Only those lines in the data below from the line containing "특정 기한 내에 처리가" through the line containing "항목은 여러 소비자에게", both included, should be restated word for word.

MATERIAL PROVIDED:
*-*-*

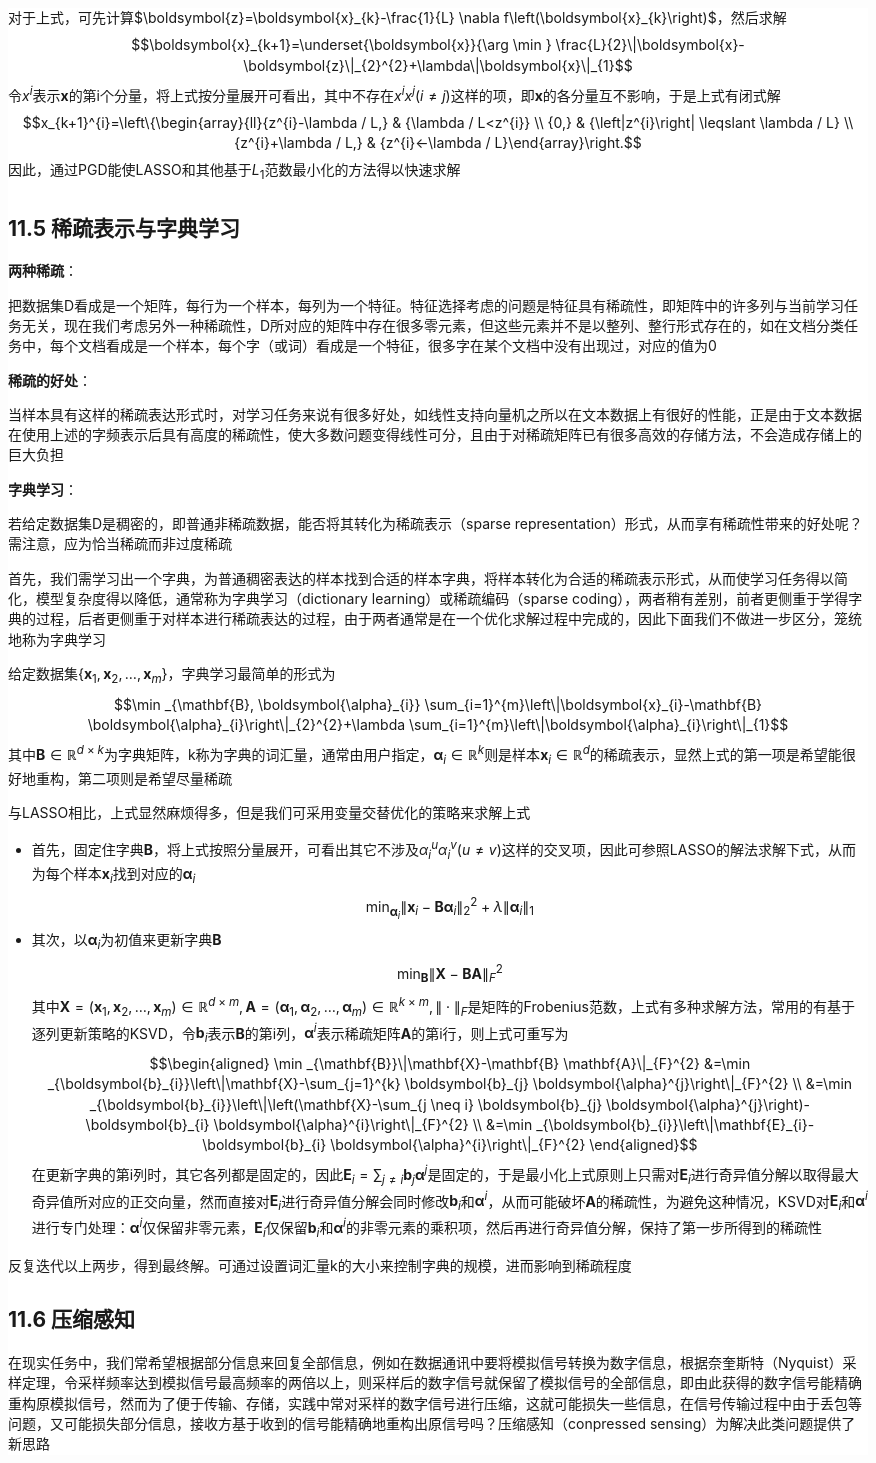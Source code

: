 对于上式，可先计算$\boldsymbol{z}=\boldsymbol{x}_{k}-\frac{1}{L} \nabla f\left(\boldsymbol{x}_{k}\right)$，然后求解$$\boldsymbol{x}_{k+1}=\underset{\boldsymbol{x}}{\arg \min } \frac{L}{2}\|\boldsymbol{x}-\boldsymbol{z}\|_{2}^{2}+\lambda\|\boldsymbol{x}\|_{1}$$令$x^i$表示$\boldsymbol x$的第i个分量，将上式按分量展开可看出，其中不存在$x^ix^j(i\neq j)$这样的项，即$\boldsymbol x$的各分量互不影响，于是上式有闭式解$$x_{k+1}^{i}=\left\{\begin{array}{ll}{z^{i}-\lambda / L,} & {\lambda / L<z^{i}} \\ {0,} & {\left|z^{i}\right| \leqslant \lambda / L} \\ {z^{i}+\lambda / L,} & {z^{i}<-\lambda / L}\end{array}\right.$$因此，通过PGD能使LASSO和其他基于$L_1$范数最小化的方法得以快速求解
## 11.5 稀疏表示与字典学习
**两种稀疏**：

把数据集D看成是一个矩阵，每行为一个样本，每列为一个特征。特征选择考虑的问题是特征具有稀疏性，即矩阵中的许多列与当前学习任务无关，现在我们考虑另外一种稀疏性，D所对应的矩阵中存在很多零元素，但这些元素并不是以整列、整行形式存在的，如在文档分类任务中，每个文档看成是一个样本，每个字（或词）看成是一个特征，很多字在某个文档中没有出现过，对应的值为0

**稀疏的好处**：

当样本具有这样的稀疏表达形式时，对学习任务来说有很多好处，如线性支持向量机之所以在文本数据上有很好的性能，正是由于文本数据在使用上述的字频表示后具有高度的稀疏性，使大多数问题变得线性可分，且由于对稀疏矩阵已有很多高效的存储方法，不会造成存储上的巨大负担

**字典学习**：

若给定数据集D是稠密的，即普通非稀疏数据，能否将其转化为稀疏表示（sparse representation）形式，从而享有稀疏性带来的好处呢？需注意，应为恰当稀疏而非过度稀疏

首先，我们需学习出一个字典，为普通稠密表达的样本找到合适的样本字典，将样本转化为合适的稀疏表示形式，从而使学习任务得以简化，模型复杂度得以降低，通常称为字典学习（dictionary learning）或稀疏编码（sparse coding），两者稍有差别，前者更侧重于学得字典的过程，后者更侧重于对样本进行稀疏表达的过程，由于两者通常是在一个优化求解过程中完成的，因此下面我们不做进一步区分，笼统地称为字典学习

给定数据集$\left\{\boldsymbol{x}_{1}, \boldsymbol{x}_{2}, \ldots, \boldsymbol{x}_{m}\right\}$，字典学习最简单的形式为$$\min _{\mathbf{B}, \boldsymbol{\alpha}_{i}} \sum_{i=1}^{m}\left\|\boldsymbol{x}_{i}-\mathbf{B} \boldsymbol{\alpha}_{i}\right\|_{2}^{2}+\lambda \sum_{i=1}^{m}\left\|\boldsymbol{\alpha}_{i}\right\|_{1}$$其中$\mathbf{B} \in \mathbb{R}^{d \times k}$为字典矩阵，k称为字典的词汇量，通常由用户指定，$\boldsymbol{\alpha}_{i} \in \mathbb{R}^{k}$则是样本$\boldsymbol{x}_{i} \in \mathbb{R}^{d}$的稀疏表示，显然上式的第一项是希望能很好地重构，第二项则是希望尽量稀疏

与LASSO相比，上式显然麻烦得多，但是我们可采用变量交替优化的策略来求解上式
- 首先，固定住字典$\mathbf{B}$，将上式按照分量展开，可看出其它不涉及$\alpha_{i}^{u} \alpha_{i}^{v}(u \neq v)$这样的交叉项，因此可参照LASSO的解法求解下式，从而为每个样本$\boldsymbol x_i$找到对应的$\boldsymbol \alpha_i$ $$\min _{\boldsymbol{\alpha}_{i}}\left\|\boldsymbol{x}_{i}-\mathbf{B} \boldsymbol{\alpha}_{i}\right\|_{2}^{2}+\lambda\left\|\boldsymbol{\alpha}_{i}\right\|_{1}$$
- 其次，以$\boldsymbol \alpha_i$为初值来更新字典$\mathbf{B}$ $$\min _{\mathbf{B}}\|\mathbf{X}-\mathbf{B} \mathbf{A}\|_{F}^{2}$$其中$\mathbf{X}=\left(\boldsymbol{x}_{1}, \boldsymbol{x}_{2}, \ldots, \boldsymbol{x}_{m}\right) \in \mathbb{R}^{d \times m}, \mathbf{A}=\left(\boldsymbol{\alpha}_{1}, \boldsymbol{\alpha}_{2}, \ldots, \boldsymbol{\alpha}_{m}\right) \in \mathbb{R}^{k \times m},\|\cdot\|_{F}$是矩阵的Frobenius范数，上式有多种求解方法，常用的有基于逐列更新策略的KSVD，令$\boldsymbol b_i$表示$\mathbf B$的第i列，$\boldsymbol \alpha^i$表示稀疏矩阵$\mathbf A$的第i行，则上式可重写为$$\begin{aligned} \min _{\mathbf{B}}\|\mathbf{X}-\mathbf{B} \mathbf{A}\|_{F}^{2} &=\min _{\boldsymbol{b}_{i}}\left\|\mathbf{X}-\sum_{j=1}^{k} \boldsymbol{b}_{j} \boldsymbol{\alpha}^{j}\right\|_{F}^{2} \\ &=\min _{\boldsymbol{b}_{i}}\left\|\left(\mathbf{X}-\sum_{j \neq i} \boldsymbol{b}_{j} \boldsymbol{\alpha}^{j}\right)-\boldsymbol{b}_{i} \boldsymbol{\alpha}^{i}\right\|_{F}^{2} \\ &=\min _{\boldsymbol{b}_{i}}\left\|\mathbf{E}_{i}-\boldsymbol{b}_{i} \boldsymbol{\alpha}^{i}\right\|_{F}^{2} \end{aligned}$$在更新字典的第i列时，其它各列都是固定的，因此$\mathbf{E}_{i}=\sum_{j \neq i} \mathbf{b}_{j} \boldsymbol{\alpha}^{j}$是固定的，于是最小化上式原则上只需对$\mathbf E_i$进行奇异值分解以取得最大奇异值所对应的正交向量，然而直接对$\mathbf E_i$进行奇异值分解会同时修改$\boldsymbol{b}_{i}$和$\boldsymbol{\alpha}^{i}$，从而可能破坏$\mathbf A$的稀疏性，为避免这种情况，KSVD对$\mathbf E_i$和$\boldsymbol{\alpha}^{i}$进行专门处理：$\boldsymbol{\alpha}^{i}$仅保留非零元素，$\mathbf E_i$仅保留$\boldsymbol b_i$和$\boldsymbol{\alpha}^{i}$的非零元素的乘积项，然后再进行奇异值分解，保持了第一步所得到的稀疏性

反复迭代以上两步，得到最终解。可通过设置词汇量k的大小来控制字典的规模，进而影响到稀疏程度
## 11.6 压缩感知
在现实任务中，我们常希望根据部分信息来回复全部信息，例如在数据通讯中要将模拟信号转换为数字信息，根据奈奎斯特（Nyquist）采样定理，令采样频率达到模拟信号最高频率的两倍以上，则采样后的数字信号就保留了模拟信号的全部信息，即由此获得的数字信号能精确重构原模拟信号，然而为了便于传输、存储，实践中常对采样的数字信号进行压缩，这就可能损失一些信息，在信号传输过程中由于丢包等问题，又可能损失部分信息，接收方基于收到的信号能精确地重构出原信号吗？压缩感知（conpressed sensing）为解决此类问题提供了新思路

*-*-*

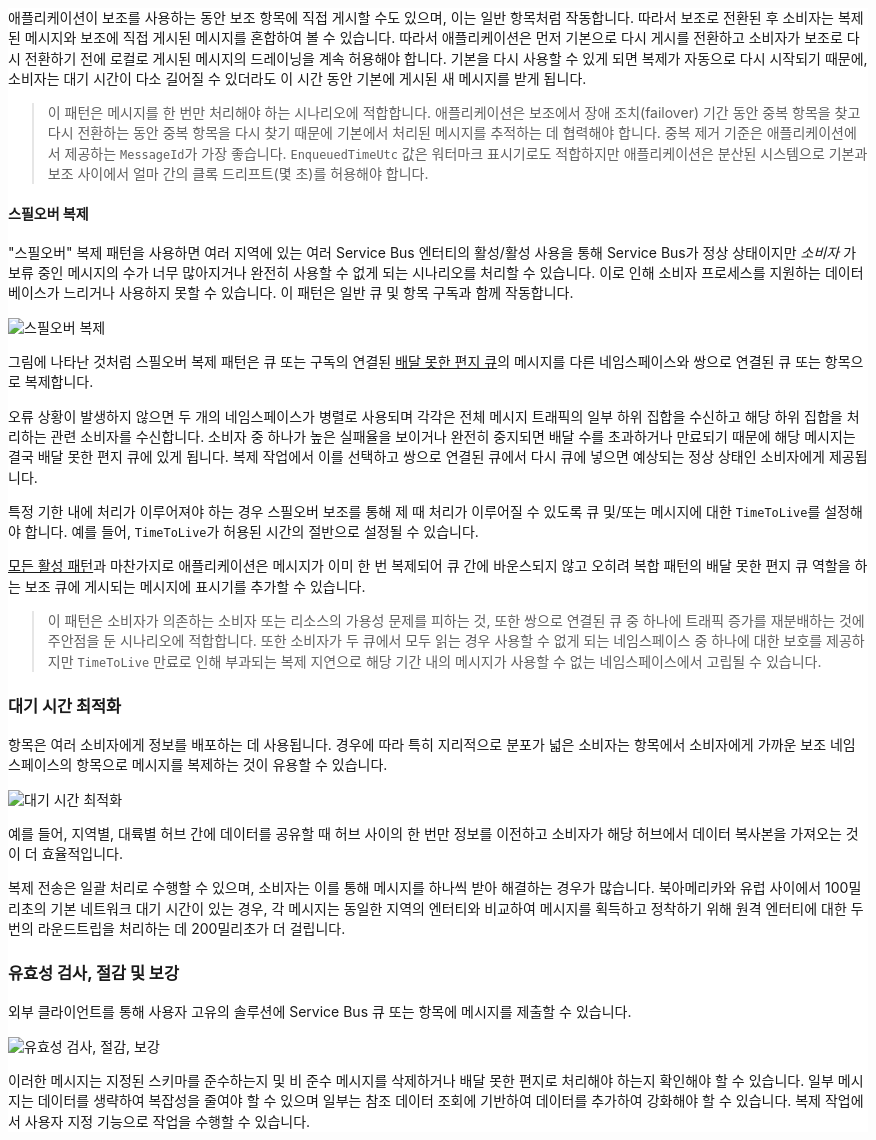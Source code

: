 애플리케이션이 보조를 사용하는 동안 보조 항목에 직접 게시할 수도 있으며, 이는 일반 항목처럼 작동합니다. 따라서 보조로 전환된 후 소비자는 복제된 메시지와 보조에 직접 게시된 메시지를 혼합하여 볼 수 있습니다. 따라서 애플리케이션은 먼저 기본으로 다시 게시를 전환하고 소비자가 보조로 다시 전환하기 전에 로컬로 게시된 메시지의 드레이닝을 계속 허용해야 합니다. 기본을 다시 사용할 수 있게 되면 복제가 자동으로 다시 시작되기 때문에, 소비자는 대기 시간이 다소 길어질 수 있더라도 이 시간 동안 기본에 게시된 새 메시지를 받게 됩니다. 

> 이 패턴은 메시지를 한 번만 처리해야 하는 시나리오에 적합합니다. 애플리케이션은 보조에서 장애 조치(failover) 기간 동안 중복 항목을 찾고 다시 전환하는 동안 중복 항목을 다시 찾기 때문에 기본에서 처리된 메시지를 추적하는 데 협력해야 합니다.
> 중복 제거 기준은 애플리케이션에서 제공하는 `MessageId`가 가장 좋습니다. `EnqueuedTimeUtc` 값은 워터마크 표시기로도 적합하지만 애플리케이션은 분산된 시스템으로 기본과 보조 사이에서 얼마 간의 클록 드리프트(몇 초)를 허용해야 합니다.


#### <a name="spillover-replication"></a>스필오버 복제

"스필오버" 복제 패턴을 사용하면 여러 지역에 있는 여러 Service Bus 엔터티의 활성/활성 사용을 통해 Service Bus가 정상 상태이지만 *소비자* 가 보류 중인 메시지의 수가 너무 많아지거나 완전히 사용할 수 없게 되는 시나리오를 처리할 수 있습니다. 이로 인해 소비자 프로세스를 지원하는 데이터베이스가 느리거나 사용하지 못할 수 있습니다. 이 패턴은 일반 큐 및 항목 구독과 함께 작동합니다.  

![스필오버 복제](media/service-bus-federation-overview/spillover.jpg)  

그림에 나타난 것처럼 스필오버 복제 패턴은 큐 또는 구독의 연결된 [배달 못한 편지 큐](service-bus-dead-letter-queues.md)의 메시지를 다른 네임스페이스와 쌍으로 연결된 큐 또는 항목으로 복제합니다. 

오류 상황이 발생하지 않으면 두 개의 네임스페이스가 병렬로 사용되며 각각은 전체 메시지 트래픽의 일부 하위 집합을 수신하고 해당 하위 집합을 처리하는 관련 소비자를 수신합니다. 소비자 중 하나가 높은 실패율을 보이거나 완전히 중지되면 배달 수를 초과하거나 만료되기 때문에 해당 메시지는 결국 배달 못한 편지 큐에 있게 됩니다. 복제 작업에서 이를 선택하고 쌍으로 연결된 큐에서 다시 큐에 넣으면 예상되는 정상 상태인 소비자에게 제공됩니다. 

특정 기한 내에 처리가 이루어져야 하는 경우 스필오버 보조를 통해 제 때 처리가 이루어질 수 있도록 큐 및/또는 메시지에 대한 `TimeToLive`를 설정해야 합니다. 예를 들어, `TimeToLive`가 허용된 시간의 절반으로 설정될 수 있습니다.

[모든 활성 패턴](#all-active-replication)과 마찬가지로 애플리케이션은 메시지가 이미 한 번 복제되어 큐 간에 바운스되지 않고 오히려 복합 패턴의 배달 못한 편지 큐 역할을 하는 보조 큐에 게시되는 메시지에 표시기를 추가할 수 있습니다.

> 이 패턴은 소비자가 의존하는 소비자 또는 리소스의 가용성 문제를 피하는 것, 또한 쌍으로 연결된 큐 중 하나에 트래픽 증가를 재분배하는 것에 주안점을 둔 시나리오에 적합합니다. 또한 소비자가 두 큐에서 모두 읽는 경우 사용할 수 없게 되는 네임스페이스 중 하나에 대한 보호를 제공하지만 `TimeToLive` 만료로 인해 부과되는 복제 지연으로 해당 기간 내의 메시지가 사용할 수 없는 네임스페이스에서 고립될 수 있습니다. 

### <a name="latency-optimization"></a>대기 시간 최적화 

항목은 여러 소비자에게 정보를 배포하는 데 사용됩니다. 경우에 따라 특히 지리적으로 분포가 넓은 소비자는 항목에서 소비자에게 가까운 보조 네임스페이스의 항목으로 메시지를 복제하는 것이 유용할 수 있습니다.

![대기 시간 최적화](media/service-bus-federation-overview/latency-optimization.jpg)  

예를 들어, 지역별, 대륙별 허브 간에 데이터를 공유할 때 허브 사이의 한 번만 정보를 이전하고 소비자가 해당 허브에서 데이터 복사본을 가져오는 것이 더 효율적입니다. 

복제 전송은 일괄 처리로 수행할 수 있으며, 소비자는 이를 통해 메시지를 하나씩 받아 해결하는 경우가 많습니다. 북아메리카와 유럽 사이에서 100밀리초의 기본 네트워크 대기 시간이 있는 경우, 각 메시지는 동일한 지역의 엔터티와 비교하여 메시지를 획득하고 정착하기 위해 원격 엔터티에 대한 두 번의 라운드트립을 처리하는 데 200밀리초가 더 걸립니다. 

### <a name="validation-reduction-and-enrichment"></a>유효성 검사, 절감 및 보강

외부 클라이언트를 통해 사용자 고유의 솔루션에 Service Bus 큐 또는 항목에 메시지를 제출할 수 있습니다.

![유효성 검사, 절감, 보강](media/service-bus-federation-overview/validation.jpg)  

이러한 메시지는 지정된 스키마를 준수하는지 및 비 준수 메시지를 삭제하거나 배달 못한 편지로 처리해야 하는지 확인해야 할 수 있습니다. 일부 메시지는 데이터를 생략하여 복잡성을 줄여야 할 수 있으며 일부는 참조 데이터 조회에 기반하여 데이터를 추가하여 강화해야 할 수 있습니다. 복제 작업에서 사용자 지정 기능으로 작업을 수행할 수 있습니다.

*-*-*

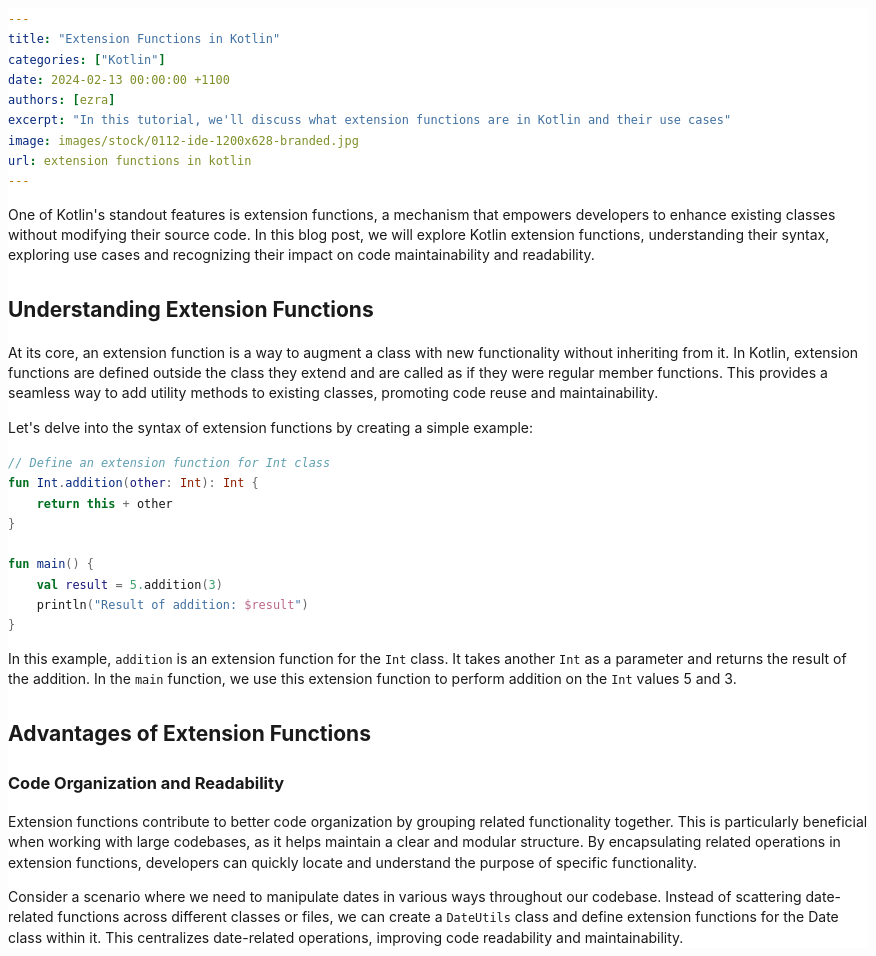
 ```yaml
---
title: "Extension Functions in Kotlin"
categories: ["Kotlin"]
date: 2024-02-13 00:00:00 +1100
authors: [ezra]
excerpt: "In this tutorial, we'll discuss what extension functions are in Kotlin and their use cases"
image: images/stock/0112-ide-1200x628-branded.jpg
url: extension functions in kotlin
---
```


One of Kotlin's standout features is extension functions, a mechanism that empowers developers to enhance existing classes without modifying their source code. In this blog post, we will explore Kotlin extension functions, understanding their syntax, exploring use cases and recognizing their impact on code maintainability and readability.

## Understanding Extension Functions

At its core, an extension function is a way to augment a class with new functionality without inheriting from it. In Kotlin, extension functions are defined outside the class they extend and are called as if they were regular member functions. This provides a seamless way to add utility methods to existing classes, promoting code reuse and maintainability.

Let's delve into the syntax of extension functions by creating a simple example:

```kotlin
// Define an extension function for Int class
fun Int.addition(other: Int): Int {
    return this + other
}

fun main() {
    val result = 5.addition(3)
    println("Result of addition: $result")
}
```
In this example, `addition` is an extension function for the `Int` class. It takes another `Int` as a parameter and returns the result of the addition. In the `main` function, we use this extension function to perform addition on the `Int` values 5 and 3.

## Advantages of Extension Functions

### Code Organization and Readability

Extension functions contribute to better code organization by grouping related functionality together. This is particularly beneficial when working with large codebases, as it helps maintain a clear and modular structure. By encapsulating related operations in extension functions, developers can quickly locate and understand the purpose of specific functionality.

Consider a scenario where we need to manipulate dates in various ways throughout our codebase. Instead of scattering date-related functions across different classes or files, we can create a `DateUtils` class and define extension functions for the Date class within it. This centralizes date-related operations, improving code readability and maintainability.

*-*-*

OUTPUT:
특정 기한 내에 처리가 이루어져야 하는 경우 스필오버 보조를 통해 제 때 처리가 이루어질 수 있도록 큐 및/또는 메시지에 대한 `TimeToLive`를 설정해야 합니다. 예를 들어, `TimeToLive`가 허용된 시간의 절반으로 설정될 수 있습니다.

[모든 활성 패턴](#all-active-replication)과 마찬가지로 애플리케이션은 메시지가 이미 한 번 복제되어 큐 간에 바운스되지 않고 오히려 복합 패턴의 배달 못한 편지 큐 역할을 하는 보조 큐에 게시되는 메시지에 표시기를 추가할 수 있습니다.

> 이 패턴은 소비자가 의존하는 소비자 또는 리소스의 가용성 문제를 피하는 것, 또한 쌍으로 연결된 큐 중 하나에 트래픽 증가를 재분배하는 것에 주안점을 둔 시나리오에 적합합니다. 또한 소비자가 두 큐에서 모두 읽는 경우 사용할 수 없게 되는 네임스페이스 중 하나에 대한 보호를 제공하지만 `TimeToLive` 만료로 인해 부과되는 복제 지연으로 해당 기간 내의 메시지가 사용할 수 없는 네임스페이스에서 고립될 수 있습니다. 

### <a name="latency-optimization"></a>대기 시간 최적화 

항목은 여러 소비자에게 정보를 배포하는 데 사용됩니다. 경우에 따라 특히 지리적으로 분포가 넓은 소비자는 항목에서 소비자에게 가까운 보조 네임스페이스의 항목으로 메시지를 복제하는 것이 유용할 수 있습니다.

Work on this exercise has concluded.